The real estate market has been buzzing with many homeowners realizing substantial gains from the sale of their home. But do those great sales proceeds come with tax consequences? Read on to learn about gain on your primary residence and if you could qualify for the home gain exclusion, one of the largest tax breaks in real estate.
Home Gain Exclusion
The $250,000 ($500,000, if married) home sale gain exclusion break is one of the great tax-saving opportunities.
Unmarried homeowners can potentially exclude gains up to $250,000, and married homeowners can potentially exclude up to $500,000. You as the seller need not complete any special tax form to take advantage.
To take full advantage of the principal residence gain exclusion break, you must pass two tests: the ownership test and the use test.
- To pass the ownership test, you must have owned the home for at least two years out of the five-year period ending on the sale date.
- To pass the use test, you must have used the home as your principal residence for at least two years out of the five-year period ending on the sale date.
Key point. These two tests are completely independent. In other words, periods of ownership and use need not overlap.
If you’re married and you and your spouse file your tax returns separately, you can potentially qualify for two separate $250,000 exclusions.
If you’re married and file jointly, you qualify for the $500,000 joint-filer exclusion if:
- either you or your spouse pass the ownership test for the property and
- both you and your spouse pass the use test.
Premature Sale Due to Employment Change
You’re eligible for the prorated gain exclusion privilege whenever a premature home sale is primarily due to a change in place of employment for any qualified individual.
“Qualified individual” means:
- the taxpayer (that would be you),
- the taxpayer’s spouse,
- any co-owner of the home, or
- any person whose principal residence is within the taxpayer’s household.
In addition, almost any close relative of a person listed above also counts as a qualified individual. And any descendent of the taxpayer’s grandparent (such as a first cousin) also counts as a qualified individual.
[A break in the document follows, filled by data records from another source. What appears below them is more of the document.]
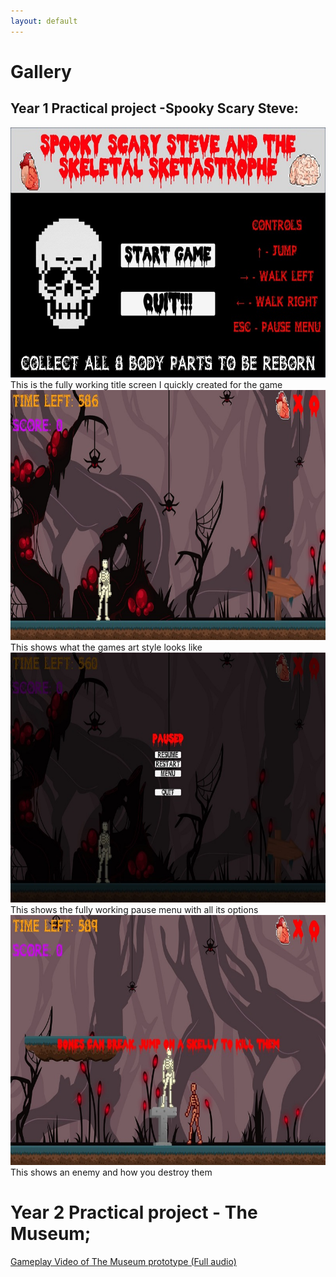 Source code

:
 ```yaml
---
layout: default
---
```


# Gallery
## Year 1 Practical project -Spooky Scary Steve:

<div class="gallery">
  <a target="_blank" href="assets/gallery/1.jpg">
    <img src="assets/gallery/1.jpg" alt="Title Screen" width="600" height="400">
  </a>
  <div class="desc">This is the fully working title screen I quickly created for the game</div>
</div>

<div class="gallery">
  <a target="_blank" href="assets/gallery/2.jpg">
    <img src="assets/gallery/2.jpg" alt="Art work and gameplay" width="600" height="400">
  </a>
  <div class="desc">This shows what the games art style looks like</div>
</div>

<div class="gallery">
  <a target="_blank" href="assets/gallery/3.jpg">
    <img src="assets/gallery/3.jpg" alt="Paused" width="600" height="400">
  </a>
  <div class="desc">This shows the fully working pause menu with all its options</div>
</div>

<div class="gallery">
  <a target="_blank" href="assets/gallery/4.jpg">
    <img src="assets/gallery/4.jpg" alt="Enemy" width="600" height="400">
  </a>
  <div class="desc">This shows an enemy and how you destroy them</div>
</div>

# Year 2 Practical project - The Museum;

[Gameplay Video of The Museum prototype (Full audio)](https://youtu.be/oX-O31sE2hU)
A premature sale is automatically considered to be primarily due to a change in place of employment if any qualified individual passes the following distance test: the distance between the new place of employment/self-employment and the former residence (the property that is being sold) is at least 50 miles more than the distance between the former place of employment/self-employment and the former residence.
Premature Sale Due to Health Reasons
You are also eligible for the prorated gain exclusion privilege whenever a premature sale is primarily due to health reasons. You pass this test if your move is to
- obtain, provide, or facilitate the diagnosis, cure, mitigation, or treatment of disease, illness, or injury of a qualified individual, or
- obtain or provide medical or personal care for a qualified individual who suffers from a disease, an illness, or an injury.
A premature sale is automatically considered to be primarily for health reasons whenever a doctor recommends a change of residence for reasons of a qualified individual’s health (meaning to obtain, provide, or facilitate care, as explained above). If you fail the automatic qualification, your facts and circumstances must indicate that the premature sale was primarily for reasons of a qualified individual’s health.
You cannot claim a prorated gain exclusion for a premature sale that is merely beneficial to the general health or well-being of a qualified individual.